Source : Service-Public.fr – Vérifié le 25 août 2020 – Direction de l’information légale et administrative (Premier ministre).

Lien : Service-Public.fr – Protection fonctionnelle : agent public victime

« L’agent public bénéficie de la protection fonctionnelle s’il est victime d’une infraction à l’occasion ou en raison de ses fonctions. L’administration doit protéger l’agent, lui apporter une assistance juridique et réparer les préjudices qu’il a subi.
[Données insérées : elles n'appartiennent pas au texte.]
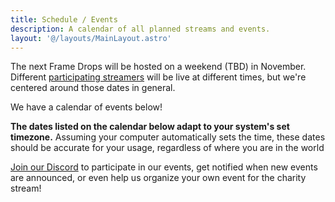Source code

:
 ```yaml
---
title: Schedule / Events
description: A calendar of all planned streams and events.
layout: '@/layouts/MainLayout.astro'
---
```


The next Frame Drops will be hosted on a weekend (TBD) in November. Different [participating streamers](/streamers) will be
live at different times, but we're centered around those dates in general.

We have a calendar of events below!

**The dates listed on the calendar below adapt to your system's set timezone.** Assuming your computer automatically sets the time, these dates should be accurate for your usage, regardless of where you are in the world

[Join our Discord](https://discord.theframedrops.com) to participate in our events, get notified when new events are announced,
or even help us organize your own event for the charity stream!
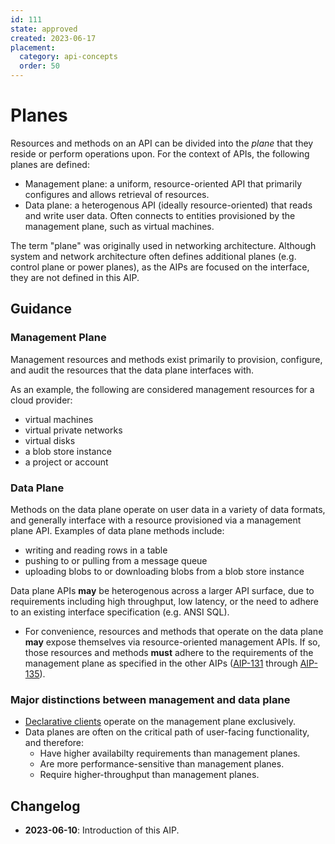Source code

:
 ```yaml
---
id: 111
state: approved
created: 2023-06-17
placement:
  category: api-concepts
  order: 50
---
```


# Planes

Resources and methods on an API can be divided into the *plane* that they reside
or perform operations upon. For the context of APIs, the following planes are
defined:

- Management plane: a uniform, resource-oriented API that primarily
  configures and allows retrieval of resources.
- Data plane: a heterogenous API (ideally resource-oriented) that reads and
  write user data. Often connects to entities provisioned by the management
  plane, such as virtual machines.

The term "plane" was originally used in networking architecture. Although system
and network architecture often defines additional planes (e.g. control plane or
power planes), as the AIPs are focused on the interface, they are not defined in
this AIP.

## Guidance

### Management Plane

Management resources and methods exist primarily to provision, configure, and
audit the resources that the data plane interfaces with.

As an example, the following are considered management resources for a cloud
provider:

- virtual machines
- virtual private networks
- virtual disks
- a blob store instance
- a project or account

### Data Plane

Methods on the data plane operate on user data in a variety of data formats, and
generally interface with a resource provisioned via a management plane API.
Examples of data plane methods include:

- writing and reading rows in a table
- pushing to or pulling from a message queue
- uploading blobs to or downloading blobs from a blob store instance

Data plane APIs **may** be heterogenous across a larger API surface, due to
requirements including high throughput, low latency, or the need to adhere to an
existing interface specification (e.g. ANSI SQL).

- For convenience, resources and methods that operate on the data plane **may**
expose themselves via resource-oriented management APIs. If so, those resources
and methods **must** adhere to the requirements of the management plane as
specified in the other AIPs ([AIP-131][] through [AIP-135][]).

### Major distinctions between management and data plane

- [Declarative clients][] operate on the management plane exclusively.
- Data planes are often on the critical path of user-facing functionality, and
  therefore:
  - Have higher availabilty requirements than management planes.
  - Are more performance-sensitive than management planes.
  - Require higher-throughput than management planes.


[AIP-131]: ./0131.md
[AIP-135]: ./0135.md
[Declarative clients]: ./0009.md#declarative-clients

## Changelog

- **2023-06-10**: Introduction of this AIP.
La demande de protection fonctionnelle doit être formulée par écrit auprès de l’administration employeur à la date des faits en cause. »

De quoi s’agit-il ?

« La protection fonctionnelle désigne les mesures de protection et d’assistance due par l’administration à tout agent victime d’une infraction dans l’exercice de ses fonctions ou en raison de ses fonctions.« 

Agent·es concerné·es

« La protection fonctionnelle peut être accordée aux personnes suivantes :

  • Fonctionnaires (stagiaires et titulaires) et anciens fonctionnaires
  • Agents contractuels et anciens agents contractuels
  • Conjoint de l’agent, enfants et ascendants. »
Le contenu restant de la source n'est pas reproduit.